§ WORK TO BE COMPLETED:
Only one stretch of the data below is needed. Output the lines from the one with "支持分辩率为640*480，320*240及其它多种规格的LCD" up to and including the one with "asset_img lcd1.jpg 图1.1", exactly as they stand.

[EXERCISE INPUT — start]

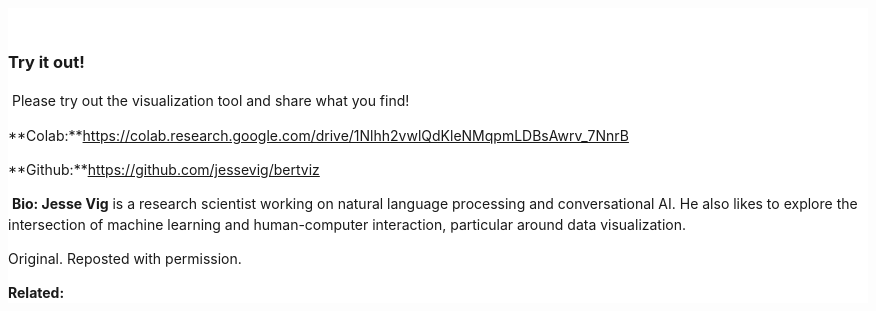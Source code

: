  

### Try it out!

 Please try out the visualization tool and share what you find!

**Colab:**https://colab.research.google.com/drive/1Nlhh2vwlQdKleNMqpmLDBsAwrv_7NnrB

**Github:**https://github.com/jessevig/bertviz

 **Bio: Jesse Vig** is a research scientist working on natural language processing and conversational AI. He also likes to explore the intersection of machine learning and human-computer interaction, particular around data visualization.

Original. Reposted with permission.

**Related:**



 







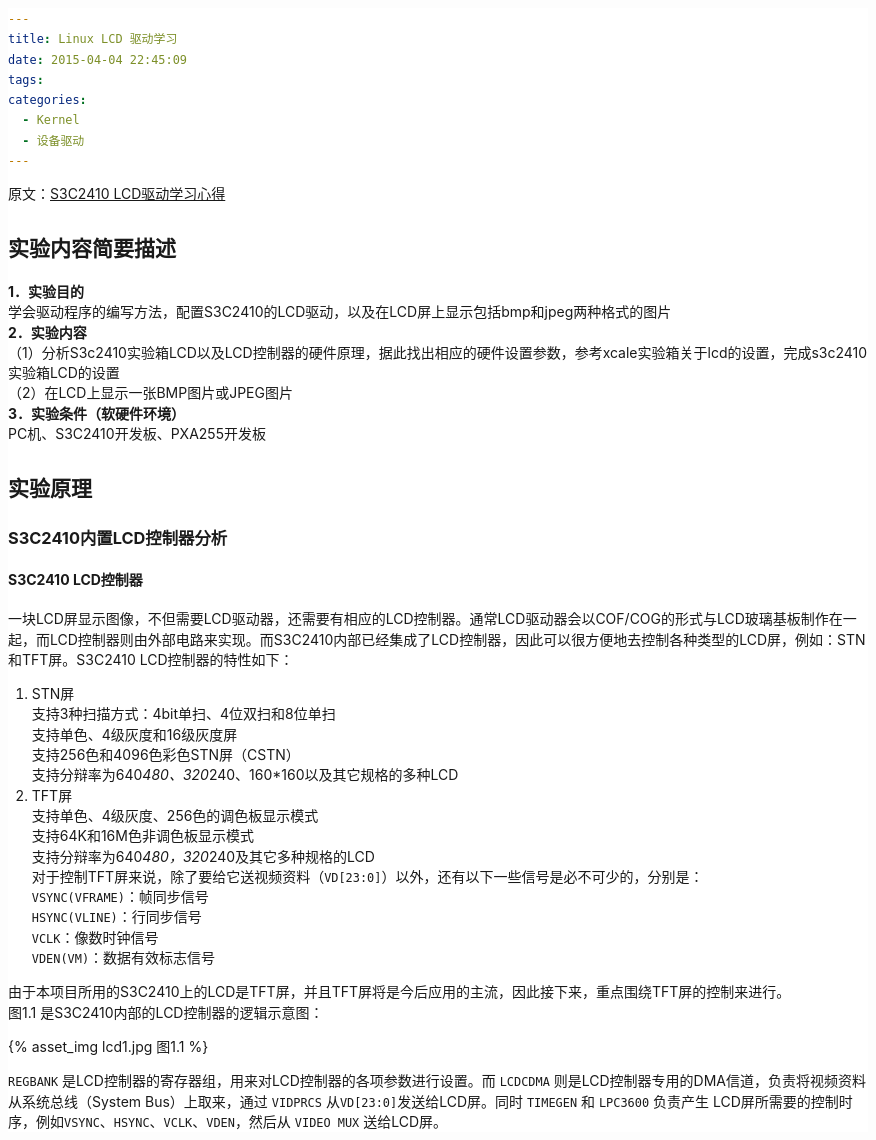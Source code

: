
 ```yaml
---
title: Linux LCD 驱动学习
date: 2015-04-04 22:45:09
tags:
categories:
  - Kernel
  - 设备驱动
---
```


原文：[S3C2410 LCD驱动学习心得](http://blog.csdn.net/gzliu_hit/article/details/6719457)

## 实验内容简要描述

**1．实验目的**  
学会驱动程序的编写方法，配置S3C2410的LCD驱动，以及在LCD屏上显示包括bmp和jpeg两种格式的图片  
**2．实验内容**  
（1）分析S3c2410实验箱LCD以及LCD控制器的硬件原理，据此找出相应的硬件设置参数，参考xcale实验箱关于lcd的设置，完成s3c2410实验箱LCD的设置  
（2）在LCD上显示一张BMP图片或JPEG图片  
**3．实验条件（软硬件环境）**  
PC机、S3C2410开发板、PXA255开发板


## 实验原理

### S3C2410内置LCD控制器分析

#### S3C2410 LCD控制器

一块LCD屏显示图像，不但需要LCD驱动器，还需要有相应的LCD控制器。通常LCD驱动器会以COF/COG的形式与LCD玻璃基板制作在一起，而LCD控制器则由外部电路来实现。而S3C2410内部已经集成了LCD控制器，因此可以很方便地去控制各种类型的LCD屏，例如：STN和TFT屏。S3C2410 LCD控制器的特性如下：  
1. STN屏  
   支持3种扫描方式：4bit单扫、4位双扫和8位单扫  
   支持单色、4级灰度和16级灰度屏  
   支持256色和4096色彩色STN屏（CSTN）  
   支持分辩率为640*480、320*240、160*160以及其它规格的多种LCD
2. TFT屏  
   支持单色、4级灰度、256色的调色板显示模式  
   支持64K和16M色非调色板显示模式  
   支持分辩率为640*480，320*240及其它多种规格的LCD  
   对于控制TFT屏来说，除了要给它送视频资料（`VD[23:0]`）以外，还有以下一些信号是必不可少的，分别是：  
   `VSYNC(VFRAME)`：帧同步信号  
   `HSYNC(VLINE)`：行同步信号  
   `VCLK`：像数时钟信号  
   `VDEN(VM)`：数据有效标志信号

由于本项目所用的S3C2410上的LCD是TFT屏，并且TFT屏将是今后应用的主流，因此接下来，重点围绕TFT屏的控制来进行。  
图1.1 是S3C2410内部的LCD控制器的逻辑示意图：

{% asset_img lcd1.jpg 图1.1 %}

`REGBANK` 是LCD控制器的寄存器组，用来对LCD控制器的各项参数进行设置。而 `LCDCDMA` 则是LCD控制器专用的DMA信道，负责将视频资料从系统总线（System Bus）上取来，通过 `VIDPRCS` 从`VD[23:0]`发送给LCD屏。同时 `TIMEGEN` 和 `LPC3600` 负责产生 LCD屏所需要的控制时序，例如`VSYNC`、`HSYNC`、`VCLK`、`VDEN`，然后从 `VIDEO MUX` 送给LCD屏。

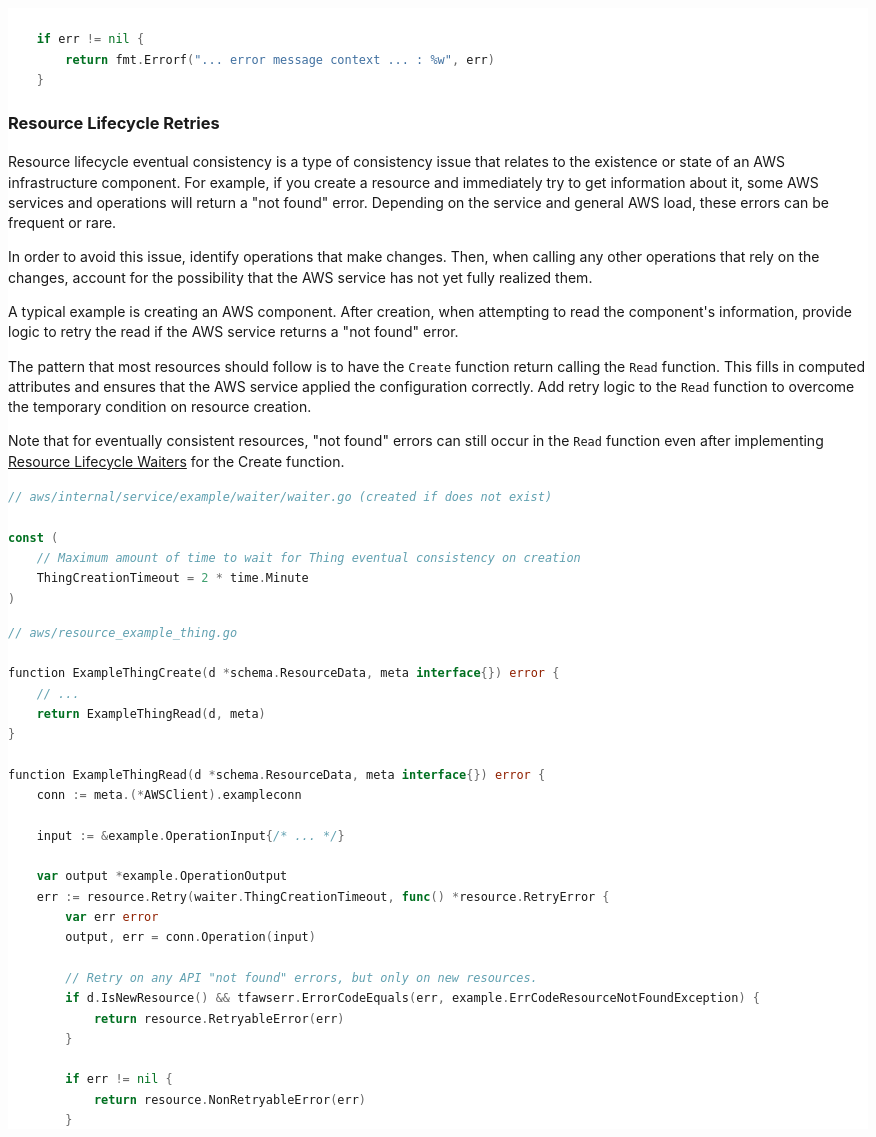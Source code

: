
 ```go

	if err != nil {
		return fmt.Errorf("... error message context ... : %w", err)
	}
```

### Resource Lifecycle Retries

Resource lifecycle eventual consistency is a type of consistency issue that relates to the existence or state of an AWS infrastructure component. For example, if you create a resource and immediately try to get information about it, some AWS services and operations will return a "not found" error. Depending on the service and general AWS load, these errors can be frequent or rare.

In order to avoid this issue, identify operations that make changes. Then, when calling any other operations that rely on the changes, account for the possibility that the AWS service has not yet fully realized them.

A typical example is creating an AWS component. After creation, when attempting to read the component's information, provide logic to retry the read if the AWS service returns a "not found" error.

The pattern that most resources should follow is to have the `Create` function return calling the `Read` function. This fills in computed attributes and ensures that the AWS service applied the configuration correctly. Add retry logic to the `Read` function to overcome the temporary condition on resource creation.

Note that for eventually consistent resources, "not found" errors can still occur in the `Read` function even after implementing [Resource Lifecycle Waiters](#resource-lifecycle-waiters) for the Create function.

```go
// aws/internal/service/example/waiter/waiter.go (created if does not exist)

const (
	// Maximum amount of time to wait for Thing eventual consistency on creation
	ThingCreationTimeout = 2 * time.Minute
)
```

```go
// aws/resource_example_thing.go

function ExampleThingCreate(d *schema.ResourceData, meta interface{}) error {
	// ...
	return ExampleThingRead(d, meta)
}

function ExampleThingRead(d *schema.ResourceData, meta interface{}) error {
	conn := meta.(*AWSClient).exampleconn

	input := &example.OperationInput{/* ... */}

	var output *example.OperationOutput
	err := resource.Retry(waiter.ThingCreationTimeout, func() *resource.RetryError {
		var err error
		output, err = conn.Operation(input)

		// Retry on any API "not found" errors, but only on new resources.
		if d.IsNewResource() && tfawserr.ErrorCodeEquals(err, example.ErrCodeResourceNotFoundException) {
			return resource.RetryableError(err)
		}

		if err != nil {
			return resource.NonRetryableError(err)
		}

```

[EXERCISE INPUT — finish]
[EXERCISE INPUT — start]

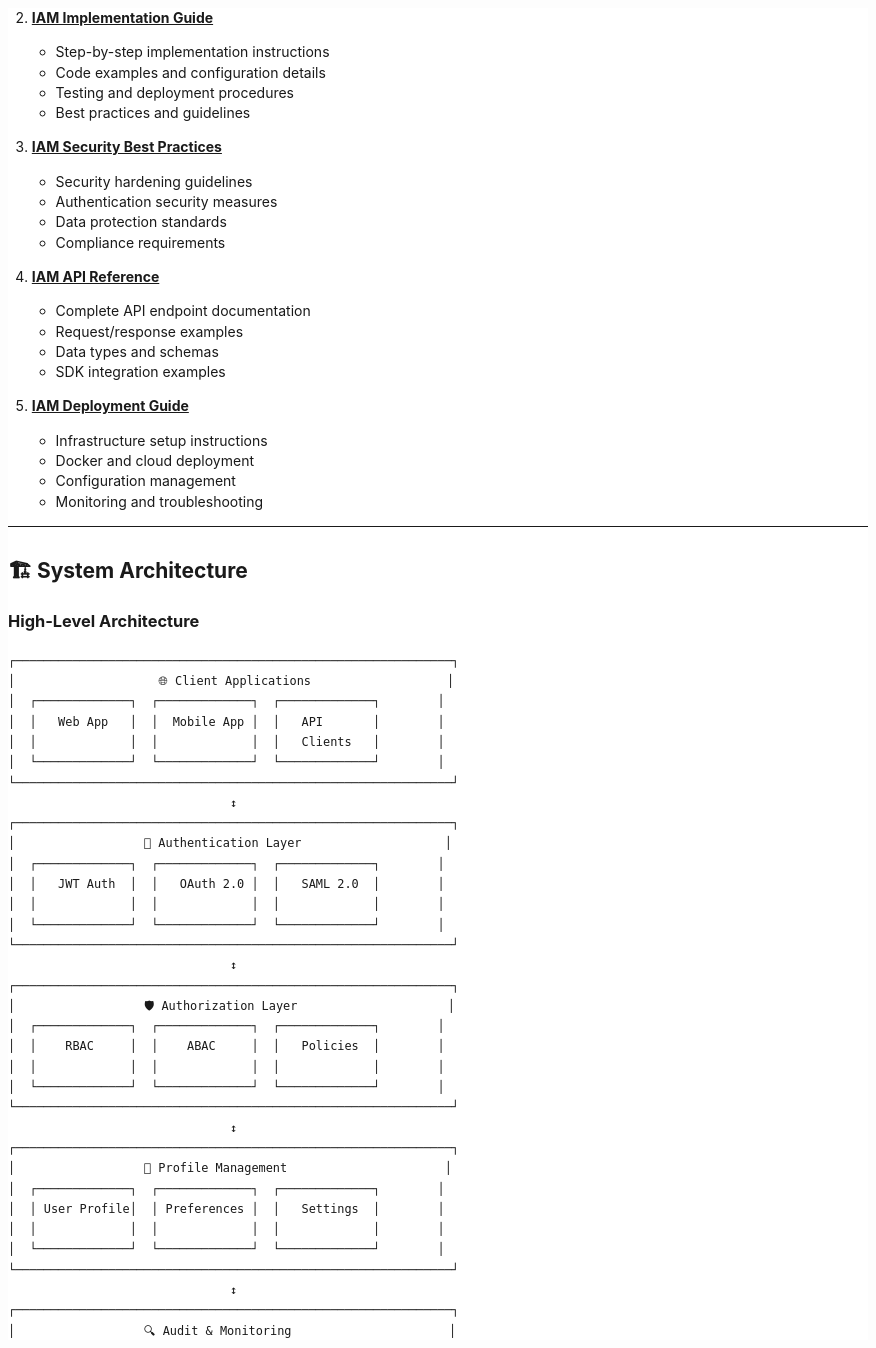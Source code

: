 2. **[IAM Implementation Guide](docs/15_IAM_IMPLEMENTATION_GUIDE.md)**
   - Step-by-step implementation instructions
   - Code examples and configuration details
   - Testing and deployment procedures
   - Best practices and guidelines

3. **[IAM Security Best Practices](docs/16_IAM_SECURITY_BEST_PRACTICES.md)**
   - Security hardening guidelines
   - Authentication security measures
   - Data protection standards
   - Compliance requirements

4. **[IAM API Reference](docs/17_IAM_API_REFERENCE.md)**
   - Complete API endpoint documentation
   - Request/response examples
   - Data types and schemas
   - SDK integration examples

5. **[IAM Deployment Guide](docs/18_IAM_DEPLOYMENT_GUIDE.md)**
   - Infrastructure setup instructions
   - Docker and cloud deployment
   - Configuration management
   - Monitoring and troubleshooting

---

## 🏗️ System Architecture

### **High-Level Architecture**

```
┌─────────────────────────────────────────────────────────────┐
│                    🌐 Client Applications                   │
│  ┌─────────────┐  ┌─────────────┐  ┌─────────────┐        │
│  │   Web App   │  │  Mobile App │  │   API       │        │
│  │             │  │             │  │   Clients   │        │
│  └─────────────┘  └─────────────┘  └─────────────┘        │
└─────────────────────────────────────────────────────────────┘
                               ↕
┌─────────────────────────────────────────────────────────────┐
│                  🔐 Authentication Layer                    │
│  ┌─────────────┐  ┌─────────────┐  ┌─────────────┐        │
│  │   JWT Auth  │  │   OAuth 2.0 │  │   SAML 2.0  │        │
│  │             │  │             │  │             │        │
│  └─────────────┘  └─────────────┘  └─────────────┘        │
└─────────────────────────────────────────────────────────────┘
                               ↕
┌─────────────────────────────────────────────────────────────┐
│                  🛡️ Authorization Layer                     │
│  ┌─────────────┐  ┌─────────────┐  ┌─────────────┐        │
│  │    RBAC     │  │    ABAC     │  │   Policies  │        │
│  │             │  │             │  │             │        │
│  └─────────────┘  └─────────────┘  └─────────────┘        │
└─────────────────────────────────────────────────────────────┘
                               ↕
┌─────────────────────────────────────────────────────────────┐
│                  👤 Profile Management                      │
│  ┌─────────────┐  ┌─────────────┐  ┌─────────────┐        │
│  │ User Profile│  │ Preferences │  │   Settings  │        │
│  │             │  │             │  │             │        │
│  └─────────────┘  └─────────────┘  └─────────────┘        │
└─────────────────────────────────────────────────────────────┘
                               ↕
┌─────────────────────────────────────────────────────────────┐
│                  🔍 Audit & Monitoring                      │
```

[EXERCISE INPUT — finish]

§ RESULT OF THE EXERCISE:
   支持分辩率为640*480，320*240及其它多种规格的LCD  
   对于控制TFT屏来说，除了要给它送视频资料（`VD[23:0]`）以外，还有以下一些信号是必不可少的，分别是：  
   `VSYNC(VFRAME)`：帧同步信号  
   `HSYNC(VLINE)`：行同步信号  
   `VCLK`：像数时钟信号  
   `VDEN(VM)`：数据有效标志信号

由于本项目所用的S3C2410上的LCD是TFT屏，并且TFT屏将是今后应用的主流，因此接下来，重点围绕TFT屏的控制来进行。  
图1.1 是S3C2410内部的LCD控制器的逻辑示意图：

{% asset_img lcd1.jpg 图1.1 %}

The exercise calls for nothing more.